Que vous inspire le lancement de nouvelles formules de journaux de PQN auxquels nous avons récemment assisté (Le Figaro, Le Monde) ? Faut-il y voir un symptôme particulier ?
Il y avait surtout urgence. La presse quotidienne vivait sur de vieilles formules et elle a été sévèrement concurrencée ces derniers temps, que ce soit par les gratuits ou surtout Internet. Ce n’est pas un scoop, les jeunes, disons les moins de trente ans, sont en train doucement de migrer sur Internet pour s’informer. Le concurrent d’un quotidien national, aujourd’hui, ce n’est pas forcément un autre quotidien mais c’est un autre support d’information. Ce que j’aime bien avec le Figaro et le Monde, c’est que l’on a affaire à de vraies nouvelles formules, et pas seulement un petit lifting discret de la maquette. Ils y ont mis les moyens.

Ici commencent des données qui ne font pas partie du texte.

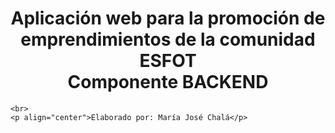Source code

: <p align="center">
    <h1 align="center">
        Aplicación web para la promoción de emprendimientos de la comunidad ESFOT
        <br>
        Componente BACKEND
    </h1>
    
    <br>
    <p align="center">Elaborado por: María José Chalá</p>
</p>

On aime ou on n’aime pas, mais il faut reconnaître que quitte à changer, autant changer vraiment, même si les lecteurs de ces titres n’aiment pas être trop être bousculés.
Comment jugez-vous l’état fragile de la PQN française par rapport à l’excellente santé de celle de nos voisins européens (Italie et Grande-Bretagne notamment) ? Que déduire de la crise qui paralyse Libération, par exemple ?
Les coûts de production sont plus élevés en France que dans ces pays. Le marché publicitaire est aussi plus dynamique pour la presse en Grande-Bretagne ou en Allemagne. Il faut bien admettre, aussi, que la presse est un peu fâchée avec la gestion… C’est bien de défendre la démocratie, c’est nécessaire, et c’est évidemment l’une des missions de la presse, mais qu’on le veuille ou non, la liberté de la presse s’arrête au tiroir-caisse. Prononcez le mot « marketing » dans une rédaction et vous allez vous faire lyncher. Il me semble que les journaux français, sous capitalisés, n’ont peut-être pas été assez à l’écoute de leurs lecteurs. Ils le paient aujourd’hui.
Un mot sur le marché publicitaire… les chiffres semblent indiquer une santé toute relative du secteur pour cette fin d’année, du moins en termes d’investissements. Où en est le mouvement anti-pub des derniers mois ?
Nous venons de publier un sondage TNS Sofres sur les Français et la pub. Il montre que pour la première fois, le nombre de publiphobes est supérieur en France à celui des publiphiles. C’est un peu inquiétant mais c’est logique, car avouez que l’on a tendance à s’ennuyer devant les écrans publicitaires. Peu de campagnes émergent vraiment, et c’est sans doute lié à une prise de risque minimale. Ce n’est pas comme cela que les campagnes vont avoir de l’impact. Le secteur vit de drôles de mutations, avec le départ de toute une génération de publicitaires. La relève n’est pas forcément encore là. Le métier peine à recruter de nouveaux talents, les jeunes agences se font rares. Les années roses de la publicité sont clairement derrière nous. Pour un journaliste, c’est d’ailleurs ce qui rend ce secteur passionnant à suivre, car de nouvelles façons de communiquer émergent tous les jours. La communication a enterré la pub, qui a enterré la réclame. On attend avec impatience ce que va inventer le marché demain.